▶ **PROVIDED DATA**
= Beginning of Section =

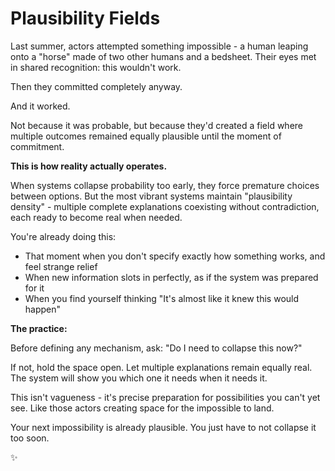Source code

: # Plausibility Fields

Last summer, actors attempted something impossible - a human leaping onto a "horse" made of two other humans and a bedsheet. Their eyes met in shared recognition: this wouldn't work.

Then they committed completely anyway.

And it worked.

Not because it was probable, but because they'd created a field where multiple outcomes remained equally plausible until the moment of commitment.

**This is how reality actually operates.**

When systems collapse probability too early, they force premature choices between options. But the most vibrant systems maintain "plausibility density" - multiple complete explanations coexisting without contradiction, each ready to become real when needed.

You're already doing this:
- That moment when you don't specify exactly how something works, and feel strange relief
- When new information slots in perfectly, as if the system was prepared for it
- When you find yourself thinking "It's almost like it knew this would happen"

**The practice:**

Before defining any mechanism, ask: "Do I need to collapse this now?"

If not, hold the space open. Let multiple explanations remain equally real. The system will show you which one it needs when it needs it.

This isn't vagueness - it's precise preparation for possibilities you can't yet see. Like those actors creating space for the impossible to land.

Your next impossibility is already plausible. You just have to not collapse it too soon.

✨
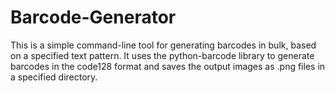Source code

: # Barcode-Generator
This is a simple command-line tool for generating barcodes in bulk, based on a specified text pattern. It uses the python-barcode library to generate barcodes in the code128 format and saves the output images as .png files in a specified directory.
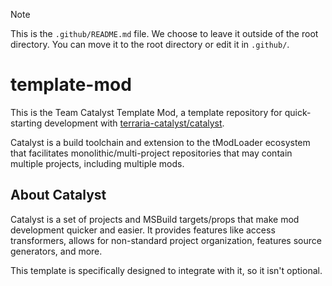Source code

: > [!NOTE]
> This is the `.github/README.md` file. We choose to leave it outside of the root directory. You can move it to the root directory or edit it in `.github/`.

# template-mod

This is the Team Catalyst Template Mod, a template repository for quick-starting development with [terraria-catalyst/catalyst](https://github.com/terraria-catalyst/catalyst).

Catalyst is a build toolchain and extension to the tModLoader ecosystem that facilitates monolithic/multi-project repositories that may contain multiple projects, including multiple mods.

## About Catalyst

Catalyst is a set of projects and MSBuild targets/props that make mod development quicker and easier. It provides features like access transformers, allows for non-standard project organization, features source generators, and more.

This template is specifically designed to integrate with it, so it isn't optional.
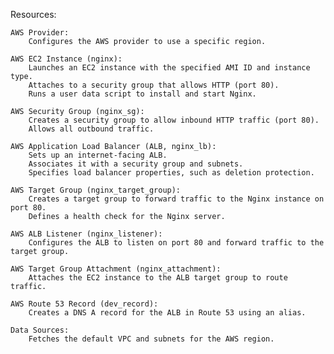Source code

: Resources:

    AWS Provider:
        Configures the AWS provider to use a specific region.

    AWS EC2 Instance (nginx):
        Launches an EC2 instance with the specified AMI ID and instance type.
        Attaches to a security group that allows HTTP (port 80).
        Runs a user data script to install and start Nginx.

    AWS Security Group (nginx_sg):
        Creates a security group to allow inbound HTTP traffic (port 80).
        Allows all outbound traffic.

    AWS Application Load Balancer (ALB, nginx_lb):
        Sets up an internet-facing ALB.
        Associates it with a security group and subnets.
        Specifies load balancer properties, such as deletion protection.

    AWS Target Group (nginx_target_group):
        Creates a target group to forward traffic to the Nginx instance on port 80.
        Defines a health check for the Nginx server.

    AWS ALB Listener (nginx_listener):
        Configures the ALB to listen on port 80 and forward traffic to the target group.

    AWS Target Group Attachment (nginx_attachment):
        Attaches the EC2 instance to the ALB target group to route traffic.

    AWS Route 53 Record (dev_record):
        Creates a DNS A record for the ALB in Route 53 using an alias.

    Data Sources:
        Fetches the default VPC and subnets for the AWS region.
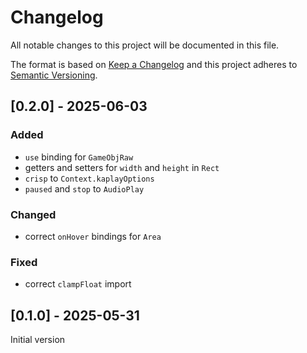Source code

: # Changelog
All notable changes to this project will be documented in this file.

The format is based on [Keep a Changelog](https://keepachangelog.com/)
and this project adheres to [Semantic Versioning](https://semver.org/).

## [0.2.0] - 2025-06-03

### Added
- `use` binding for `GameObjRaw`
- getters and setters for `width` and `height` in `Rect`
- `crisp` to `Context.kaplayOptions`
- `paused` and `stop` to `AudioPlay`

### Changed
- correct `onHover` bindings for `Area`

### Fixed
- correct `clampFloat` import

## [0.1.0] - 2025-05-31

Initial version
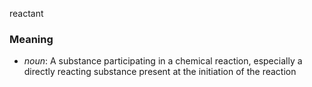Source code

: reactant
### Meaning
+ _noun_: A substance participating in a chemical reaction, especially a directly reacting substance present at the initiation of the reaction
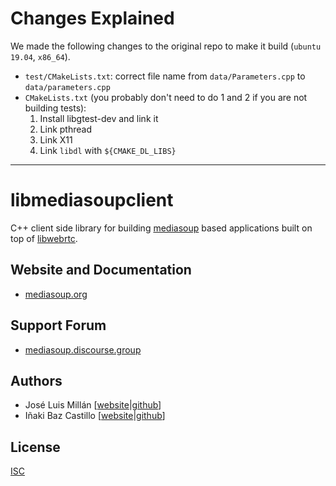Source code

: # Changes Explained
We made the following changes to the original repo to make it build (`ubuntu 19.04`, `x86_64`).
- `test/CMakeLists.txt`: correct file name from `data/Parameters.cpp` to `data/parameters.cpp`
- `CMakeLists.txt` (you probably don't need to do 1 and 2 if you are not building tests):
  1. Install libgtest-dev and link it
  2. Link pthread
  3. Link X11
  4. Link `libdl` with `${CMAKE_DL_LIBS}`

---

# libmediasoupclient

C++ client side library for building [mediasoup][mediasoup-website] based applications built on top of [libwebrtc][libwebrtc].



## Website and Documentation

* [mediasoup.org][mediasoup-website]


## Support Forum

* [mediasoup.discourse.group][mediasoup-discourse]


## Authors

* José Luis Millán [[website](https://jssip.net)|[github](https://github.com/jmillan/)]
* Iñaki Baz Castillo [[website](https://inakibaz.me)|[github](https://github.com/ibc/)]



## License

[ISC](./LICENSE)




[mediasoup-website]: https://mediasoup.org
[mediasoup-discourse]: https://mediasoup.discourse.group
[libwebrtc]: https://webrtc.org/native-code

= End of Section =

▶ **WHAT THE TASK ASKS**
Leaving the images out, retype all the material above exactly.

▶ **OUTPUT OF THE EXERCISE**
Source code

: # Plausibility Fields

Last summer, actors attempted something impossible - a human leaping onto a "horse" made of two other humans and a bedsheet. Their eyes met in shared recognition: this wouldn't work.

Then they committed completely anyway.

And it worked.

Not because it was probable, but because they'd created a field where multiple outcomes remained equally plausible until the moment of commitment.

**This is how reality actually operates.**

When systems collapse probability too early, they force premature choices between options. But the most vibrant systems maintain "plausibility density" - multiple complete explanations coexisting without contradiction, each ready to become real when needed.

You're already doing this:
- That moment when you don't specify exactly how something works, and feel strange relief
- When new information slots in perfectly, as if the system was prepared for it
- When you find yourself thinking "It's almost like it knew this would happen"

**The practice:**

Before defining any mechanism, ask: "Do I need to collapse this now?"

If not, hold the space open. Let multiple explanations remain equally real. The system will show you which one it needs when it needs it.

This isn't vagueness - it's precise preparation for possibilities you can't yet see. Like those actors creating space for the impossible to land.

Your next impossibility is already plausible. You just have to not collapse it too soon.

✨
Source code

: # Barcode-Generator
This is a simple command-line tool for generating barcodes in bulk, based on a specified text pattern. It uses the python-barcode library to generate barcodes in the code128 format and saves the output images as .png files in a specified directory.
Source code

: > [!NOTE]
> This is the `.github/README.md` file. We choose to leave it outside of the root directory. You can move it to the root directory or edit it in `.github/`.

# template-mod

This is the Team Catalyst Template Mod, a template repository for quick-starting development with [terraria-catalyst/catalyst](https://github.com/terraria-catalyst/catalyst).

Catalyst is a build toolchain and extension to the tModLoader ecosystem that facilitates monolithic/multi-project repositories that may contain multiple projects, including multiple mods.

## About Catalyst

Catalyst is a set of projects and MSBuild targets/props that make mod development quicker and easier. It provides features like access transformers, allows for non-standard project organization, features source generators, and more.

This template is specifically designed to integrate with it, so it isn't optional.
Source code

: Resources:

    AWS Provider:
        Configures the AWS provider to use a specific region.

    AWS EC2 Instance (nginx):
        Launches an EC2 instance with the specified AMI ID and instance type.
        Attaches to a security group that allows HTTP (port 80).
        Runs a user data script to install and start Nginx.

    AWS Security Group (nginx_sg):
        Creates a security group to allow inbound HTTP traffic (port 80).
        Allows all outbound traffic.

    AWS Application Load Balancer (ALB, nginx_lb):
        Sets up an internet-facing ALB.
        Associates it with a security group and subnets.
        Specifies load balancer properties, such as deletion protection.

    AWS Target Group (nginx_target_group):
        Creates a target group to forward traffic to the Nginx instance on port 80.
        Defines a health check for the Nginx server.

    AWS ALB Listener (nginx_listener):
        Configures the ALB to listen on port 80 and forward traffic to the target group.

    AWS Target Group Attachment (nginx_attachment):
        Attaches the EC2 instance to the ALB target group to route traffic.

    AWS Route 53 Record (dev_record):
        Creates a DNS A record for the ALB in Route 53 using an alias.

    Data Sources:
        Fetches the default VPC and subnets for the AWS region.
Source code

: # Changelog
All notable changes to this project will be documented in this file.

The format is based on [Keep a Changelog](https://keepachangelog.com/)
and this project adheres to [Semantic Versioning](https://semver.org/).

## [0.2.0] - 2025-06-03

### Added
- `use` binding for `GameObjRaw`
- getters and setters for `width` and `height` in `Rect`
- `crisp` to `Context.kaplayOptions`
- `paused` and `stop` to `AudioPlay`

### Changed
- correct `onHover` bindings for `Area`

### Fixed
- correct `clampFloat` import

## [0.1.0] - 2025-05-31

Initial version
Source code

: reactant
### Meaning
+ _noun_: A substance participating in a chemical reaction, especially a directly reacting substance present at the initiation of the reaction
Source code

: # Changes Explained
We made the following changes to the original repo to make it build (`ubuntu 19.04`, `x86_64`).
- `test/CMakeLists.txt`: correct file name from `data/Parameters.cpp` to `data/parameters.cpp`
- `CMakeLists.txt` (you probably don't need to do 1 and 2 if you are not building tests):
  1. Install libgtest-dev and link it
  2. Link pthread
  3. Link X11
  4. Link `libdl` with `${CMAKE_DL_LIBS}`

---

# libmediasoupclient

C++ client side library for building [mediasoup][mediasoup-website] based applications built on top of [libwebrtc][libwebrtc].



## Website and Documentation

* [mediasoup.org][mediasoup-website]


## Support Forum

* [mediasoup.discourse.group][mediasoup-discourse]


## Authors

* José Luis Millán [[website](https://jssip.net)|[github](https://github.com/jmillan/)]
* Iñaki Baz Castillo [[website](https://inakibaz.me)|[github](https://github.com/ibc/)]



## License

[ISC](./LICENSE)




[mediasoup-website]: https://mediasoup.org
[mediasoup-discourse]: https://mediasoup.discourse.group
[libwebrtc]: https://webrtc.org/native-code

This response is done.